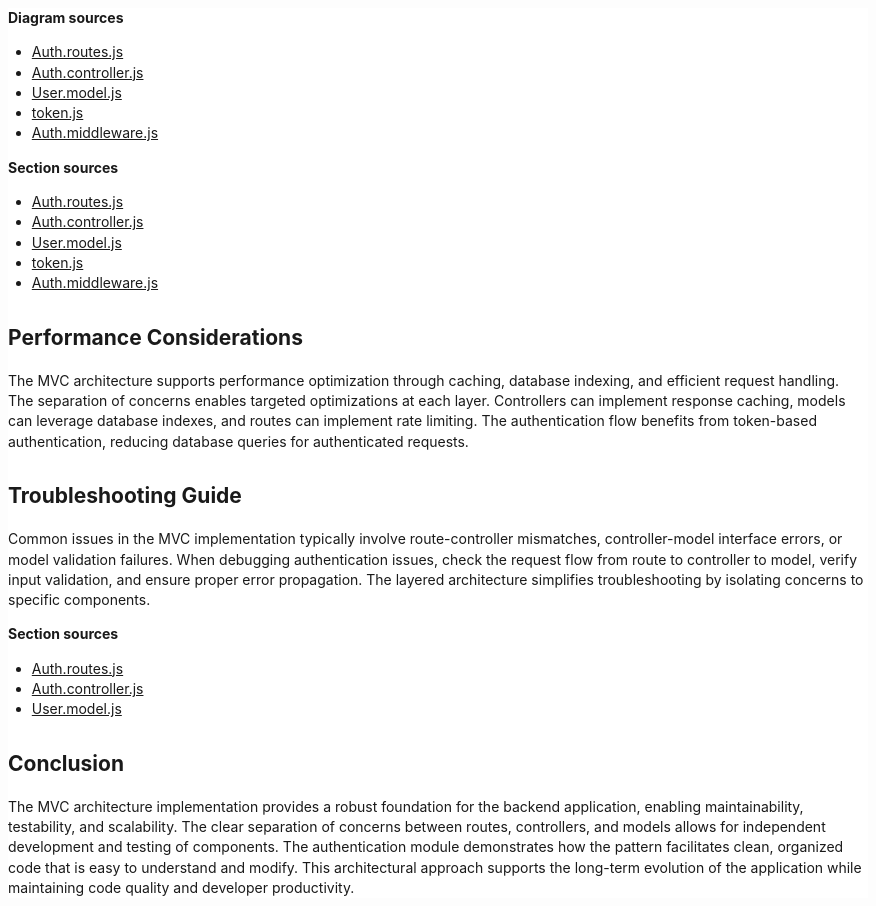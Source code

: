 
**Diagram sources**
- [Auth.routes.js](file://server/src/routes/Auth.routes.js)
- [Auth.controller.js](file://server/src/controllers/Auth.controller.js)
- [User.model.js](file://server/src/models/User.model.js)
- [token.js](file://server/src/utils/token.js)
- [Auth.middleware.js](file://server/src/middleware/Auth.middleware.js)

**Section sources**
- [Auth.routes.js](file://server/src/routes/Auth.routes.js)
- [Auth.controller.js](file://server/src/controllers/Auth.controller.js)
- [User.model.js](file://server/src/models/User.model.js)
- [token.js](file://server/src/utils/token.js)
- [Auth.middleware.js](file://server/src/middleware/Auth.middleware.js)

## Performance Considerations
The MVC architecture supports performance optimization through caching, database indexing, and efficient request handling. The separation of concerns enables targeted optimizations at each layer. Controllers can implement response caching, models can leverage database indexes, and routes can implement rate limiting. The authentication flow benefits from token-based authentication, reducing database queries for authenticated requests.

## Troubleshooting Guide
Common issues in the MVC implementation typically involve route-controller mismatches, controller-model interface errors, or model validation failures. When debugging authentication issues, check the request flow from route to controller to model, verify input validation, and ensure proper error propagation. The layered architecture simplifies troubleshooting by isolating concerns to specific components.

**Section sources**
- [Auth.routes.js](file://server/src/routes/Auth.routes.js)
- [Auth.controller.js](file://server/src/controllers/Auth.controller.js)
- [User.model.js](file://server/src/models/User.model.js)

## Conclusion
The MVC architecture implementation provides a robust foundation for the backend application, enabling maintainability, testability, and scalability. The clear separation of concerns between routes, controllers, and models allows for independent development and testing of components. The authentication module demonstrates how the pattern facilitates clean, organized code that is easy to understand and modify. This architectural approach supports the long-term evolution of the application while maintaining code quality and developer productivity.
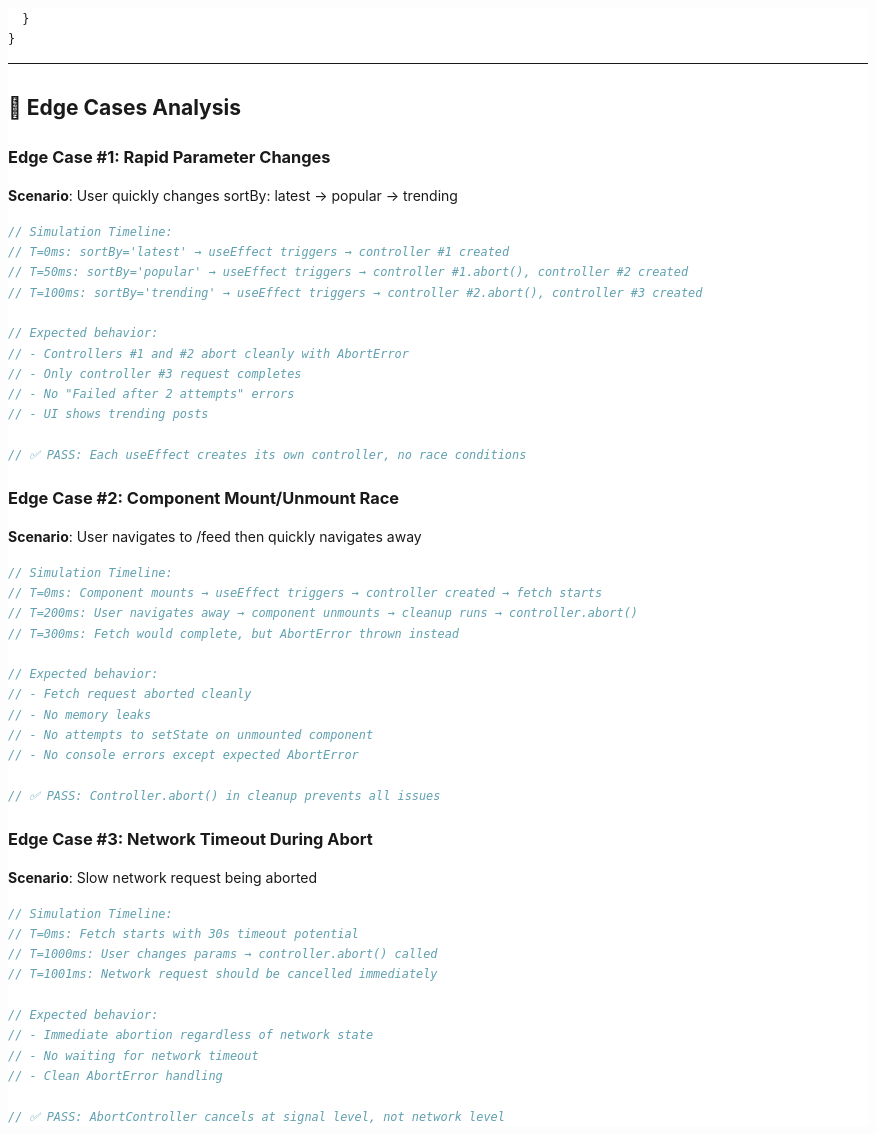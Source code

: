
 ```typescript
  }
}
```

---

## 🧩 Edge Cases Analysis

### Edge Case #1: Rapid Parameter Changes
**Scenario**: User quickly changes sortBy: latest → popular → trending
```typescript
// Simulation Timeline:
// T=0ms: sortBy='latest' → useEffect triggers → controller #1 created
// T=50ms: sortBy='popular' → useEffect triggers → controller #1.abort(), controller #2 created  
// T=100ms: sortBy='trending' → useEffect triggers → controller #2.abort(), controller #3 created

// Expected behavior:
// - Controllers #1 and #2 abort cleanly with AbortError
// - Only controller #3 request completes
// - No "Failed after 2 attempts" errors
// - UI shows trending posts

// ✅ PASS: Each useEffect creates its own controller, no race conditions
```

### Edge Case #2: Component Mount/Unmount Race
**Scenario**: User navigates to /feed then quickly navigates away
```typescript
// Simulation Timeline:
// T=0ms: Component mounts → useEffect triggers → controller created → fetch starts
// T=200ms: User navigates away → component unmounts → cleanup runs → controller.abort()
// T=300ms: Fetch would complete, but AbortError thrown instead

// Expected behavior:
// - Fetch request aborted cleanly
// - No memory leaks
// - No attempts to setState on unmounted component
// - No console errors except expected AbortError

// ✅ PASS: Controller.abort() in cleanup prevents all issues
```

### Edge Case #3: Network Timeout During Abort
**Scenario**: Slow network request being aborted
```typescript
// Simulation Timeline:
// T=0ms: Fetch starts with 30s timeout potential
// T=1000ms: User changes params → controller.abort() called
// T=1001ms: Network request should be cancelled immediately

// Expected behavior:
// - Immediate abortion regardless of network state
// - No waiting for network timeout
// - Clean AbortError handling

// ✅ PASS: AbortController cancels at signal level, not network level
```
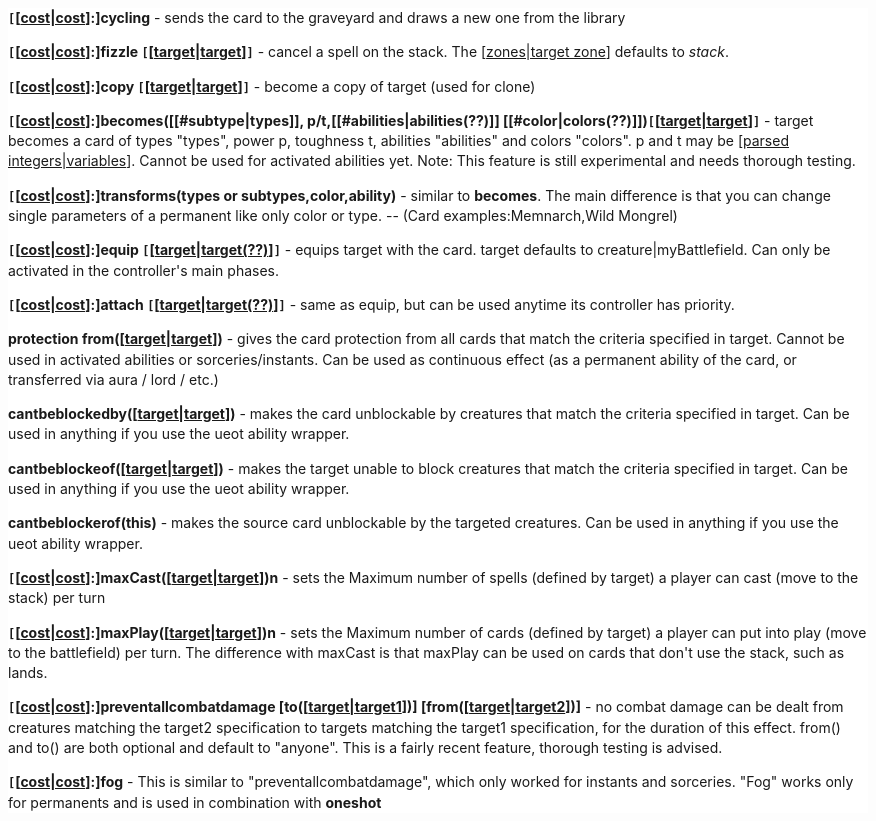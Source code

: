 **`[`[[cost|cost](#auto.md)]:]cycling** - sends the card to the graveyard and draws a new one from the library

**`[`[[cost|cost](#auto.md)]:]fizzle `[`[[target|target](#auto.md)]`]`** - cancel a spell on the stack. The [[zones|target zone](#target.md)] defaults to _stack_.

**`[`[[cost|cost](#auto.md)]:]copy `[`[[target|target](#auto.md)]`]`** - become a copy of target (used for clone)

**`[`[[cost|cost](#auto.md)]:]becomes([[#subtype|types]], p/t,[[#abilities|abilities(??)]] [[#color|colors(??)]])`[`[[target|target](#auto.md)]`]`** - target becomes a card of types "types", power p, toughness t, abilities "abilities" and colors "colors". p and t may be [[parsed integers|variables](#auto.md)]. Cannot be used for activated abilities yet. Note: This feature is still experimental and needs thorough testing.

**`[`[[cost|cost](#auto.md)]:]transforms(types or subtypes,color,ability)** - similar to **becomes**. The main difference is that you can change single parameters of a permanent like only color or type. -- (Card examples:Memnarch,Wild Mongrel)

**`[`[[cost|cost](#auto.md)]:]equip `[`[[target|target(??)](#auto.md)]`]`** - equips target with the card. target defaults to creature|myBattlefield. Can only be activated in the controller's main phases.

**`[`[[cost|cost](#auto.md)]:]attach `[`[[target|target(??)](#auto.md)]`]`** - same as equip, but can be used anytime its controller has priority.

**protection from([[target|target](#auto.md)])** - gives the card protection from all cards that match the criteria specified in target. Cannot be used in activated abilities or sorceries/instants. Can be used as continuous effect (as a permanent ability of the card, or transferred via aura / lord / etc.)

**cantbeblockedby([[target|target](#auto.md)])** - makes the card unblockable by creatures that match the criteria specified in target. Can
be used in anything if you use the ueot ability wrapper.

**cantbeblockeof([[target|target](#auto.md)])** - makes the target unable to block creatures that match the criteria specified in target. Can
be used in anything if you use the ueot ability wrapper.

**cantbeblockerof(this)** - makes the source card unblockable by the targeted creatures. Can
be used in anything if you use the ueot ability wrapper.

**`[`[[cost|cost](#auto.md)]:]maxCast([[target|target](#auto.md)])n** - sets the Maximum number of spells (defined by target) a player can cast (move to the stack) per turn

**`[`[[cost|cost](#auto.md)]:]maxPlay([[target|target](#auto.md)])n** - sets the Maximum number of cards (defined by target) a player can put into play (move to the battlefield) per turn. The difference with maxCast is that maxPlay can be used on cards that don't use the stack, such as lands.

**`[`[[cost|cost](#auto.md)]:]preventallcombatdamage [to([[target|target1](#auto.md)])] [from([[target|target2](#auto.md)])]** - no combat damage can be dealt from creatures matching the target2 specification to targets matching the target1 specification, for the duration of this effect. from() and to() are both optional and default to "anyone". This is a fairly recent feature, thorough testing is advised.

**`[`[[cost|cost](#auto.md)]:]fog** - This is similar to "preventallcombatdamage", which only worked for instants and sorceries. "Fog" works only for permanents and is used in combination with **oneshot**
────────
Problem description.
Every line above goes into your copy exactly; no images go in.

Written solution.
Source code

: 
**Diagram sources**
- [Auth.routes.js](file://server/src/routes/Auth.routes.js)
- [Auth.controller.js](file://server/src/controllers/Auth.controller.js)
- [User.model.js](file://server/src/models/User.model.js)
- [token.js](file://server/src/utils/token.js)
- [Auth.middleware.js](file://server/src/middleware/Auth.middleware.js)

**Section sources**
- [Auth.routes.js](file://server/src/routes/Auth.routes.js)
- [Auth.controller.js](file://server/src/controllers/Auth.controller.js)
- [User.model.js](file://server/src/models/User.model.js)
- [token.js](file://server/src/utils/token.js)
- [Auth.middleware.js](file://server/src/middleware/Auth.middleware.js)

## Performance Considerations
The MVC architecture supports performance optimization through caching, database indexing, and efficient request handling. The separation of concerns enables targeted optimizations at each layer. Controllers can implement response caching, models can leverage database indexes, and routes can implement rate limiting. The authentication flow benefits from token-based authentication, reducing database queries for authenticated requests.

## Troubleshooting Guide
Common issues in the MVC implementation typically involve route-controller mismatches, controller-model interface errors, or model validation failures. When debugging authentication issues, check the request flow from route to controller to model, verify input validation, and ensure proper error propagation. The layered architecture simplifies troubleshooting by isolating concerns to specific components.

**Section sources**
- [Auth.routes.js](file://server/src/routes/Auth.routes.js)
- [Auth.controller.js](file://server/src/controllers/Auth.controller.js)
- [User.model.js](file://server/src/models/User.model.js)

## Conclusion
The MVC architecture implementation provides a robust foundation for the backend application, enabling maintainability, testability, and scalability. The clear separation of concerns between routes, controllers, and models allows for independent development and testing of components. The authentication module demonstrates how the pattern facilitates clean, organized code that is easy to understand and modify. This architectural approach supports the long-term evolution of the application while maintaining code quality and developer productivity.
Source code

:
 ```typescript
  }
}
```

---

## 🧩 Edge Cases Analysis

### Edge Case #1: Rapid Parameter Changes
**Scenario**: User quickly changes sortBy: latest → popular → trending
```typescript
// Simulation Timeline:
// T=0ms: sortBy='latest' → useEffect triggers → controller #1 created
// T=50ms: sortBy='popular' → useEffect triggers → controller #1.abort(), controller #2 created  
// T=100ms: sortBy='trending' → useEffect triggers → controller #2.abort(), controller #3 created

// Expected behavior:
// - Controllers #1 and #2 abort cleanly with AbortError
// - Only controller #3 request completes
// - No "Failed after 2 attempts" errors
// - UI shows trending posts

// ✅ PASS: Each useEffect creates its own controller, no race conditions
```

### Edge Case #2: Component Mount/Unmount Race
**Scenario**: User navigates to /feed then quickly navigates away
```typescript
// Simulation Timeline:
// T=0ms: Component mounts → useEffect triggers → controller created → fetch starts
// T=200ms: User navigates away → component unmounts → cleanup runs → controller.abort()
// T=300ms: Fetch would complete, but AbortError thrown instead

// Expected behavior:
// - Fetch request aborted cleanly
// - No memory leaks
// - No attempts to setState on unmounted component
// - No console errors except expected AbortError

// ✅ PASS: Controller.abort() in cleanup prevents all issues
```

### Edge Case #3: Network Timeout During Abort
**Scenario**: Slow network request being aborted
```typescript
// Simulation Timeline:
// T=0ms: Fetch starts with 30s timeout potential
// T=1000ms: User changes params → controller.abort() called
// T=1001ms: Network request should be cancelled immediately

// Expected behavior:
// - Immediate abortion regardless of network state
// - No waiting for network timeout
// - Clean AbortError handling

// ✅ PASS: AbortController cancels at signal level, not network level
```
Source code

: **`[`[[cost|cost](#auto.md)]:]cycling** - sends the card to the graveyard and draws a new one from the library

**`[`[[cost|cost](#auto.md)]:]fizzle `[`[[target|target](#auto.md)]`]`** - cancel a spell on the stack. The [[zones|target zone](#target.md)] defaults to _stack_.

**`[`[[cost|cost](#auto.md)]:]copy `[`[[target|target](#auto.md)]`]`** - become a copy of target (used for clone)

**`[`[[cost|cost](#auto.md)]:]becomes([[#subtype|types]], p/t,[[#abilities|abilities(??)]] [[#color|colors(??)]])`[`[[target|target](#auto.md)]`]`** - target becomes a card of types "types", power p, toughness t, abilities "abilities" and colors "colors". p and t may be [[parsed integers|variables](#auto.md)]. Cannot be used for activated abilities yet. Note: This feature is still experimental and needs thorough testing.

**`[`[[cost|cost](#auto.md)]:]transforms(types or subtypes,color,ability)** - similar to **becomes**. The main difference is that you can change single parameters of a permanent like only color or type. -- (Card examples:Memnarch,Wild Mongrel)

**`[`[[cost|cost](#auto.md)]:]equip `[`[[target|target(??)](#auto.md)]`]`** - equips target with the card. target defaults to creature|myBattlefield. Can only be activated in the controller's main phases.

**`[`[[cost|cost](#auto.md)]:]attach `[`[[target|target(??)](#auto.md)]`]`** - same as equip, but can be used anytime its controller has priority.

**protection from([[target|target](#auto.md)])** - gives the card protection from all cards that match the criteria specified in target. Cannot be used in activated abilities or sorceries/instants. Can be used as continuous effect (as a permanent ability of the card, or transferred via aura / lord / etc.)

**cantbeblockedby([[target|target](#auto.md)])** - makes the card unblockable by creatures that match the criteria specified in target. Can
be used in anything if you use the ueot ability wrapper.

**cantbeblockeof([[target|target](#auto.md)])** - makes the target unable to block creatures that match the criteria specified in target. Can
be used in anything if you use the ueot ability wrapper.

**cantbeblockerof(this)** - makes the source card unblockable by the targeted creatures. Can
be used in anything if you use the ueot ability wrapper.

**`[`[[cost|cost](#auto.md)]:]maxCast([[target|target](#auto.md)])n** - sets the Maximum number of spells (defined by target) a player can cast (move to the stack) per turn

**`[`[[cost|cost](#auto.md)]:]maxPlay([[target|target](#auto.md)])n** - sets the Maximum number of cards (defined by target) a player can put into play (move to the battlefield) per turn. The difference with maxCast is that maxPlay can be used on cards that don't use the stack, such as lands.

**`[`[[cost|cost](#auto.md)]:]preventallcombatdamage [to([[target|target1](#auto.md)])] [from([[target|target2](#auto.md)])]** - no combat damage can be dealt from creatures matching the target2 specification to targets matching the target1 specification, for the duration of this effect. from() and to() are both optional and default to "anyone". This is a fairly recent feature, thorough testing is advised.

**`[`[[cost|cost](#auto.md)]:]fog** - This is similar to "preventallcombatdamage", which only worked for instants and sorceries. "Fog" works only for permanents and is used in combination with **oneshot**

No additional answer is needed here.